The severe roller coaster ride in equities this week is making me glad to be on the sidelines of the broad stock market for now. The DOW and S&P 500 both made new lows yesterday (the NASDAQ made a low on Tuesday) and tomorrow ends the minor reversal zone we have been in since last week. These lows could be a significant turning point (especially since yesterday's rally- over 1000 points in the DOW- was so strong), and if so, we could see more rallying into next week. We are about to enter a very long and very strong reversal zone (January 1 - 17) with likely turning points centered around Jan. 4 and Jan. 12. If we do rally into next week (or the following week), we could see a good set-up for selling short in this market, especially if that rally stalls around 23,500 in the DOW and 2,550 in the S&P 500. This is our preferred scenario at the moment and, as I discussed in my last blog, it is based on the idea that both these indices started new medium-term cycles On Oct. 29 and have turned bearish as they head down to their final bottoms 6 - 15 weeks from now.
But, of course, there is always an alternative scenario. If this market continues to fall into the first half of January then we could see a significant bottom in that time period, and that bottom might be the end of older medium-term cycles in the DOW and S&P 500 (meaning new cycles did not start on Oct. 29). I think this scenario is less likely than the first one, but if it plays out, we would be looking to buy that bottom (the start of new cycles) as a strong rally could follow.
Let's stay on the sidelines for now.
Gold and silver are rallying strongly this week which is forcing me to reconsider the idea that gold started a new medium-term cycle on Nov. 13 (at $1197). If that is true then the cycle is still young and bullish and not moving to a final cycle bottom in a couple of weeks as I speculated in my last blog on these metals. Silver is breaking above its Nov. 2 high of $14.90 which may mean that, like gold, it too could have started a new medium-term cycle in mid -November (with the low of $13.89 on Nov. 14). Even if both metals are starting new (bullish) cycles, they are due for at least a sub-cycle correction right now. Let's wait and see if we get one and how low it will go. That will help us determine the correct cycle labeling in this market. We are still looking to go long in both metals soon. On the sidelines of gold and silver for now.
One reason gold and silver are suddenly looking so bullish is because the U.S. Dollar Index is starting to look weak. There are technical signals now pointing to a possible breakdown in the U.S. dollar. This is a surprising development as the dollar had been looking strong, and the Fed's recent rate hike was hawkish - something that usually supports the dollar. Perhaps investors are starting to realize that (for many reasons too numerous to go into here) the greenback's status as the world's reserve currency may be in jeopardy. If so, gold and silver may now be the preferred safety hedge in the event of a major crash in equity markets (unlike the 2008-2009 crash when investors initially bypassed the precious metals in favor of the perceived safety of the U.S. dollar). The fact that gold and silver prices have been holding up so well during recent plunges in the broad stock market is supporting the idea that investors will favor the precious metals over the greenback as a safe haven in an equity crash.

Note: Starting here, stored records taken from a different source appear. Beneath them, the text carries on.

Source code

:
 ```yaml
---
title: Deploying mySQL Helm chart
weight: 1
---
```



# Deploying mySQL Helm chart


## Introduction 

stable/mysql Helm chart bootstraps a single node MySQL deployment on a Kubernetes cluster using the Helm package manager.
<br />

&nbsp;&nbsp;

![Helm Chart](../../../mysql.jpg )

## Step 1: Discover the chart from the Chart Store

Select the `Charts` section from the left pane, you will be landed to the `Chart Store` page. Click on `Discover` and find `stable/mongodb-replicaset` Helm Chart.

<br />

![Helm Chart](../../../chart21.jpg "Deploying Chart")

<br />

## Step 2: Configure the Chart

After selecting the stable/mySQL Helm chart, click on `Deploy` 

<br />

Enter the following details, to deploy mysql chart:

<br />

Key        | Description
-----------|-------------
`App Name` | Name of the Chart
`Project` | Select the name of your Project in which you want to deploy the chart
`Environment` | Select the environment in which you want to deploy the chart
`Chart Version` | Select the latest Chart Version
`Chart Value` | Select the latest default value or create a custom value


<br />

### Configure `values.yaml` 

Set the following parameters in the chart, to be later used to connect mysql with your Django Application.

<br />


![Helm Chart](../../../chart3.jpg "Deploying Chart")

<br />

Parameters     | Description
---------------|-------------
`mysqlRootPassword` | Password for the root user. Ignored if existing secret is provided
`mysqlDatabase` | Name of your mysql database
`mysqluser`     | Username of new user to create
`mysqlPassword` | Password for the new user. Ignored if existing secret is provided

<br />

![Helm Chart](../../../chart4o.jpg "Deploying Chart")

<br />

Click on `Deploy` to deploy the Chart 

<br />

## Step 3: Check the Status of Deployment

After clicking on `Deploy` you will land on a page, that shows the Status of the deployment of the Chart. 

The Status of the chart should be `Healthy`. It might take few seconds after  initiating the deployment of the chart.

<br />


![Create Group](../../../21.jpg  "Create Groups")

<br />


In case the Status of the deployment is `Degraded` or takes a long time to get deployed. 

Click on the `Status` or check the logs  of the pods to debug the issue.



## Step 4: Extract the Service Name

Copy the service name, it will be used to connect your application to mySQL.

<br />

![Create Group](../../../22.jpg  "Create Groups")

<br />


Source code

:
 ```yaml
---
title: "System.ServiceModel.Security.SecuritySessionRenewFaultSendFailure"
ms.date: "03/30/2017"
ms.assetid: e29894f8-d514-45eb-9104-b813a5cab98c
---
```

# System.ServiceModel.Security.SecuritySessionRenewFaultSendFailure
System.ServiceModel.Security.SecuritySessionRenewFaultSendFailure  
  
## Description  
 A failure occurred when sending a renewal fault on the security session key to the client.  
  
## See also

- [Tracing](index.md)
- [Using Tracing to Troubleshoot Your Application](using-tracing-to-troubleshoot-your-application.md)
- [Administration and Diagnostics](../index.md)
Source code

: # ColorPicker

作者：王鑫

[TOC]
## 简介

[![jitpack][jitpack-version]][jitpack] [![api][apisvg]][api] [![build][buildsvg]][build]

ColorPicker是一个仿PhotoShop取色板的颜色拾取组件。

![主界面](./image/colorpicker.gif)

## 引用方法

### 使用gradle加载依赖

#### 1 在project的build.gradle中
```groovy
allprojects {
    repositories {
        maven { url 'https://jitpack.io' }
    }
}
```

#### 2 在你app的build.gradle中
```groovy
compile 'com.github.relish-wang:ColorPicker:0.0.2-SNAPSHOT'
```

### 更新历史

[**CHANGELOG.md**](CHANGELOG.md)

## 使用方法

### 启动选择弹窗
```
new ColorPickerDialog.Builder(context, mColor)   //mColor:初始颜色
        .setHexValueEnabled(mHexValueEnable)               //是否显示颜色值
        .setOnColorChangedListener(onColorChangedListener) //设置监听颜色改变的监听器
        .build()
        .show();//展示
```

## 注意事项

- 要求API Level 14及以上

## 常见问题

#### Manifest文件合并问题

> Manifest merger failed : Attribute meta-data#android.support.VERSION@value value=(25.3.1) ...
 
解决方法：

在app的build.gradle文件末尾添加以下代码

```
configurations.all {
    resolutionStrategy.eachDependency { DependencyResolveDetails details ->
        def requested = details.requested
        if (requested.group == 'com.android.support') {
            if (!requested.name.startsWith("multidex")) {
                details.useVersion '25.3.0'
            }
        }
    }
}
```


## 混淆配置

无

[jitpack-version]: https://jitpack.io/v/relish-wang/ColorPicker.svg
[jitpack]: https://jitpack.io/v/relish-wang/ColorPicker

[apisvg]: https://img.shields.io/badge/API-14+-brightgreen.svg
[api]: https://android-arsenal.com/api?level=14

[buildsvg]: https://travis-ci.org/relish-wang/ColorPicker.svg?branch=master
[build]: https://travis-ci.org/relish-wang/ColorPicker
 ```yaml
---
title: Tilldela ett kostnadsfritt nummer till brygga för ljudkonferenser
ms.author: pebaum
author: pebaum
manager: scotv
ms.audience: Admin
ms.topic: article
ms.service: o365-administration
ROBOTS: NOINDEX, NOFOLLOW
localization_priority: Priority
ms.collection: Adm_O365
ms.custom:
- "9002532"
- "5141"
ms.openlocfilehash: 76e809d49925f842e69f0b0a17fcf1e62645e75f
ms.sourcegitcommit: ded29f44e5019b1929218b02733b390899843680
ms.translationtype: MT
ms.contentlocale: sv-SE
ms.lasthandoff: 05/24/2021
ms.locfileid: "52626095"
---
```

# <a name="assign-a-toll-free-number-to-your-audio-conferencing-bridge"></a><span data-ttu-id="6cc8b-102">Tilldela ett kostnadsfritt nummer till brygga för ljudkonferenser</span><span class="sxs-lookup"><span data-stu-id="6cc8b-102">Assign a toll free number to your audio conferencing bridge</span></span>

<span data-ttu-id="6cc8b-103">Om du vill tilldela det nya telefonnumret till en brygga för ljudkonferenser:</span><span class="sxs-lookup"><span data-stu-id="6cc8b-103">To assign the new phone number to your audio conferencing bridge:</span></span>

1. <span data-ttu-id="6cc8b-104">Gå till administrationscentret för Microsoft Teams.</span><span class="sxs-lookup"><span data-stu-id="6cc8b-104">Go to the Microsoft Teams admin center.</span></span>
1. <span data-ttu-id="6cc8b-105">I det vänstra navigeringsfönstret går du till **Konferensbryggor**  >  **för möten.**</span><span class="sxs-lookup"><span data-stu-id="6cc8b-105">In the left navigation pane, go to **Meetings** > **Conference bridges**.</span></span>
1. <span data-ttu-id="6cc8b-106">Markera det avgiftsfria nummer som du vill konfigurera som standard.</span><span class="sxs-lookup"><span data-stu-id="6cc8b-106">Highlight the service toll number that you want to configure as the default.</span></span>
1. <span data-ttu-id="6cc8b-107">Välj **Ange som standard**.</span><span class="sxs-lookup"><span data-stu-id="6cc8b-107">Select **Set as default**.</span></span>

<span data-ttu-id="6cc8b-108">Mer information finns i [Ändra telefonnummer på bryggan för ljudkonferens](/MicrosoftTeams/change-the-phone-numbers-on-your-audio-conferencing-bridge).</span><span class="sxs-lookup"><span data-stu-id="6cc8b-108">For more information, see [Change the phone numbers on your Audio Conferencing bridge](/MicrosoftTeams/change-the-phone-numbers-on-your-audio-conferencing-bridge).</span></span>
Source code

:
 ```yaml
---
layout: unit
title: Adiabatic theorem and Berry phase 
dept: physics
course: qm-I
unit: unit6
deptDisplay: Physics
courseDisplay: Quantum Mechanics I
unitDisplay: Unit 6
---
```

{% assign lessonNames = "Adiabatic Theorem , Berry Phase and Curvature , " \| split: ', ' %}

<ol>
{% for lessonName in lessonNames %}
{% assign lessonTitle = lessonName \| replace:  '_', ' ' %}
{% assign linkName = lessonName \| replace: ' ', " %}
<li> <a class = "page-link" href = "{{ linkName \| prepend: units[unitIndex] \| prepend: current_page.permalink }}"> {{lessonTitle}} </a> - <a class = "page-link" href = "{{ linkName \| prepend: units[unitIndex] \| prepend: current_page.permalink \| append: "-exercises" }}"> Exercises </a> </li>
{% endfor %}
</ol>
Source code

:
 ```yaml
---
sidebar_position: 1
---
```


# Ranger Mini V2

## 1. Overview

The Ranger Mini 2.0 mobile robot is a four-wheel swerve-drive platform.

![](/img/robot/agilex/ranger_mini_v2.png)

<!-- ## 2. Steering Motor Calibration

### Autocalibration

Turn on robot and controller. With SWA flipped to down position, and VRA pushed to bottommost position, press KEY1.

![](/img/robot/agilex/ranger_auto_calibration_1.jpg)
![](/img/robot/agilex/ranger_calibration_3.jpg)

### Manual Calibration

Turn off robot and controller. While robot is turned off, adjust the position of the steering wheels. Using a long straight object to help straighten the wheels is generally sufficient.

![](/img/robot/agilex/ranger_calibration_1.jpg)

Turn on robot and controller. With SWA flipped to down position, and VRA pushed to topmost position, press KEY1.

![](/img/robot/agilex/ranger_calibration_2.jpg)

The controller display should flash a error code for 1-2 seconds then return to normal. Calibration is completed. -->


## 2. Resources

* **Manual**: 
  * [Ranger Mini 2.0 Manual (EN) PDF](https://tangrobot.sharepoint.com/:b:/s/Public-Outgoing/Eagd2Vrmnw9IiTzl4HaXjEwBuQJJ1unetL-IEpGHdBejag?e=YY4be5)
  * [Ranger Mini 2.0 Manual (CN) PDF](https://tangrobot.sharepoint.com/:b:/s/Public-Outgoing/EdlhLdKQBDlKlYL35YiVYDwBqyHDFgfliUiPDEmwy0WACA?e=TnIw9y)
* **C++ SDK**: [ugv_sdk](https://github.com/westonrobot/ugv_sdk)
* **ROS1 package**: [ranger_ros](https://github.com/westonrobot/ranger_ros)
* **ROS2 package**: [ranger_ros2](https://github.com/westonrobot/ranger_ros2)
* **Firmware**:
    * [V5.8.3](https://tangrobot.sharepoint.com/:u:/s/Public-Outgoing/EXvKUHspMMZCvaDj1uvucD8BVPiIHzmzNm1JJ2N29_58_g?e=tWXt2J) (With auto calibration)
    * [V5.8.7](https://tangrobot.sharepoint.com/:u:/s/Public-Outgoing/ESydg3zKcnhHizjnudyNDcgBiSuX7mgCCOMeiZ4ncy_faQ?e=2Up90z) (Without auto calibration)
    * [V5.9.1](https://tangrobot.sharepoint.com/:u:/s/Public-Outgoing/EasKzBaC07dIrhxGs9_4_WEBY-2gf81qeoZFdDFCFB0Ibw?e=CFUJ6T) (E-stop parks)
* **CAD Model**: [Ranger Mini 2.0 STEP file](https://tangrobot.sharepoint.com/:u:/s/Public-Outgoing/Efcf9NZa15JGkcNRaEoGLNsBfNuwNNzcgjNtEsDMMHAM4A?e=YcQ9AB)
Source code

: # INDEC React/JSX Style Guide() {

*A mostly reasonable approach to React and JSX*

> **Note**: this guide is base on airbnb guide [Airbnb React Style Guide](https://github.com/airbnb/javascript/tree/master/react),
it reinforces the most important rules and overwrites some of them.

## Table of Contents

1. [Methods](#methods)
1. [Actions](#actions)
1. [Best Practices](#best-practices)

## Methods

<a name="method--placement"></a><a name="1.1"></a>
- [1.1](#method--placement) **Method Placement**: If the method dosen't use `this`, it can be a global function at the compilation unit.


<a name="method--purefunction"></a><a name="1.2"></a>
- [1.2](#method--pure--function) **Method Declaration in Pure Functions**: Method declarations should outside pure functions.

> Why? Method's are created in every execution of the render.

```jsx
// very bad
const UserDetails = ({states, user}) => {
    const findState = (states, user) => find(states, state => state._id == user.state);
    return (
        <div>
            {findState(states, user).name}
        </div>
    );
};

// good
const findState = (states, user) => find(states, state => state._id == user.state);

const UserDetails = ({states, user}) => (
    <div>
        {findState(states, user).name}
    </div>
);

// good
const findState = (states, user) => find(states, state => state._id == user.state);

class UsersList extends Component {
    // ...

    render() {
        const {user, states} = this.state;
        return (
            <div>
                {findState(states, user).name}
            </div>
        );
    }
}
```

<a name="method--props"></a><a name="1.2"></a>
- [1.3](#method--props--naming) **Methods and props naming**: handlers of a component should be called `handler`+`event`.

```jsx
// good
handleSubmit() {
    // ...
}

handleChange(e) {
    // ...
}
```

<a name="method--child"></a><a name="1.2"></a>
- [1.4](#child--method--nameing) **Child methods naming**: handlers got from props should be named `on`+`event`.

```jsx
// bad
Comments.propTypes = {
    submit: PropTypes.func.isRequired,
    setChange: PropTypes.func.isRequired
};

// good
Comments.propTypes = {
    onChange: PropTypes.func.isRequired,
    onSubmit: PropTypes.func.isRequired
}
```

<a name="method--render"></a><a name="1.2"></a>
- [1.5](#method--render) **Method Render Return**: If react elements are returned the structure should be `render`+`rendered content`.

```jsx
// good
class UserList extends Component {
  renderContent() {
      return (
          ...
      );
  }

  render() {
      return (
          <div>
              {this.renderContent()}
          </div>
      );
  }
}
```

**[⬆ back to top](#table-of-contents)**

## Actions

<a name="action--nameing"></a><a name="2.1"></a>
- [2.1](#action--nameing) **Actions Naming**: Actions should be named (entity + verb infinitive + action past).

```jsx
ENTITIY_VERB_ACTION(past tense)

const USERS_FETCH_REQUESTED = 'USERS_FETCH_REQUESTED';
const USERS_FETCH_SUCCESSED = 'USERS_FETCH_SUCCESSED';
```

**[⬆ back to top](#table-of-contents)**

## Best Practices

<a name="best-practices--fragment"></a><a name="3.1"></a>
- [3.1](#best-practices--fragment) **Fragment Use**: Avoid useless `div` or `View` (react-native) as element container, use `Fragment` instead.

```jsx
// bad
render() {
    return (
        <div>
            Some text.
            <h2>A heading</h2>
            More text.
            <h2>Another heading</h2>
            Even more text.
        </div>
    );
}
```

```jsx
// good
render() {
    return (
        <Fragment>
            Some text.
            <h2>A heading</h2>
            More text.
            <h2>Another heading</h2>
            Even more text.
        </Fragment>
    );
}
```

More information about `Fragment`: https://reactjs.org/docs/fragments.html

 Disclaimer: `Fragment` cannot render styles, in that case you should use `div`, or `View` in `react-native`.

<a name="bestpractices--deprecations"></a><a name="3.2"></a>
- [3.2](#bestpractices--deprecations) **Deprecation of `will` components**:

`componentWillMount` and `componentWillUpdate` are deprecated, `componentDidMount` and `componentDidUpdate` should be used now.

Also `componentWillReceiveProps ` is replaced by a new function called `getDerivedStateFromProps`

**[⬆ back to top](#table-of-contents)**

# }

The price of crude oil seems to be taking its cues from the broad stock market. Because we are favoring a bearish view of equities right now, it seems like crude prices could also move lower. We are watching for a long-term (3 year) cycle bottom that is due any time now. The next major reversal zone for crude is coming up Jan. 13 - 25 so that may be a good time for the final 3 year cycle bottom and a buying opportunity. Let's wait and see if prices can push lower into that time frame. On the sidelines of crude oil for now.